[Items from a dataset]

* * * * * * * * *

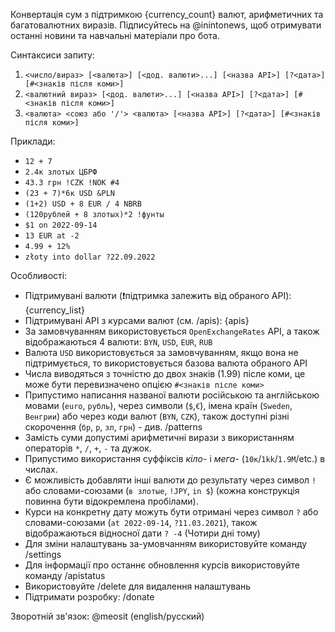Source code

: Конвертація сум з підтримкою {currency_count} валют, арифметичних та багатовалютних виразів.
Підписуйтесь на @inintonews, щоб отримувати останні новини та навчальні матеріали про бота.

Синтаксиси запиту:
1) `<число/вираз> [<валюта>] [<дод. валюти>...] [<назва API>] [?<дата>] [#<знаків після коми>]`
2) `<валютний вираз> [<дод. валюти>...] [<назва API>] [?<дата>] [#<знаків після коми>]`
3) `<валюта> <союз або '/'> <валюта> [<назва API>] [?<дата>] [#<знаків після коми>]`

Приклади:
- `12 + 7`
- `2.4к злотых ЦБРФ`
- `43.3 грн !CZK !NOK #4`
- `(23 + 7)*6к USD &PLN`
- `(1+2) USD + 8 EUR / 4 NBRB`
- `(120рублей + 8 злотых)*2 !фунты`
- `$1 on 2022-09-14`
- `13 EUR at -2`
- `4.99 + 12%`
- `złoty into dollar ?22.09.2022`

Особливості:
- Підтримувані валюти (❗підтримка залежить від обраного API): {currency_list}
- Підтримувані API з курсами валют (см. /apis): {apis}
- За замовчуванням використовується `OpenExchangeRates` API, а також відображаються 4 валюти: `BYN`, `USD`, `EUR`, `RUB`
- Валюта `USD` використовується за замовчуванням, якщо вона не підтримується, то використовується базова валюта обраного API 
- Числа виводяться з точністю до двох знаків (1.99) післе коми, це може бути перевизначено опцією `#<знаків післе коми>`  
- Припустимо написання названої валюти російською та англійською мовами (`euro`, `рубль`), через символи (`$`,`€`), імена країн (`Sweden`, `Венгрии`)  або через коди валют (`BYN`, `CZK`), також доступні різні скорочення (`бр`, `р`, `зл`, `грн`) - див. /patterns
- Замість суми допустимі арифметичні вирази з використанням операторів `*`, `/`, `+`, `-` та дужок.
- Припустимо використання суффіксів _кіло-_ і _мега-_ (`10к`/`1kk`/`1.9M`/etc.) в числах.
- Є можливість добавляти інші валюти до результату через символ `!` або словами-союзами (`в злотые`, `!JPY`, `in $`) (кожна конструкція повинна бути відокремлена пробілами).
- Курси на конкретну дату можуть бути отримані через символ `?` або словами-союзами (`at 2022-09-14`, `?11.03.2021`), також відображаються відносної дати `? -4` (Чотири дні тому)
- Для зміни налаштувань за-умовчанням використовуйте команду /settings
- Для інформації про останнє обновлення курсів використовуйте команду /apistatus
- Використовуйте /delete для видалення налаштувань
- Підтримати розробку: /donate

Зворотній зв'язок: @meosit (english/русский)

* * * * * * * * *

> [Exercise objective]:
Nothing but the lines from the start of the records through the line holding "USD + 8 EUR" should be printed, exactly as written and with the pictures left out.

> [Task output]:
Source code

: Конвертація сум з підтримкою {currency_count} валют, арифметичних та багатовалютних виразів.
Підписуйтесь на @inintonews, щоб отримувати останні новини та навчальні матеріали про бота.

Синтаксиси запиту:
1) `<число/вираз> [<валюта>] [<дод. валюти>...] [<назва API>] [?<дата>] [#<знаків після коми>]`
2) `<валютний вираз> [<дод. валюти>...] [<назва API>] [?<дата>] [#<знаків після коми>]`
3) `<валюта> <союз або '/'> <валюта> [<назва API>] [?<дата>] [#<знаків після коми>]`

Приклади:
- `12 + 7`
- `2.4к злотых ЦБРФ`
- `43.3 грн !CZK !NOK #4`
- `(23 + 7)*6к USD &PLN`
- `(1+2) USD + 8 EUR / 4 NBRB`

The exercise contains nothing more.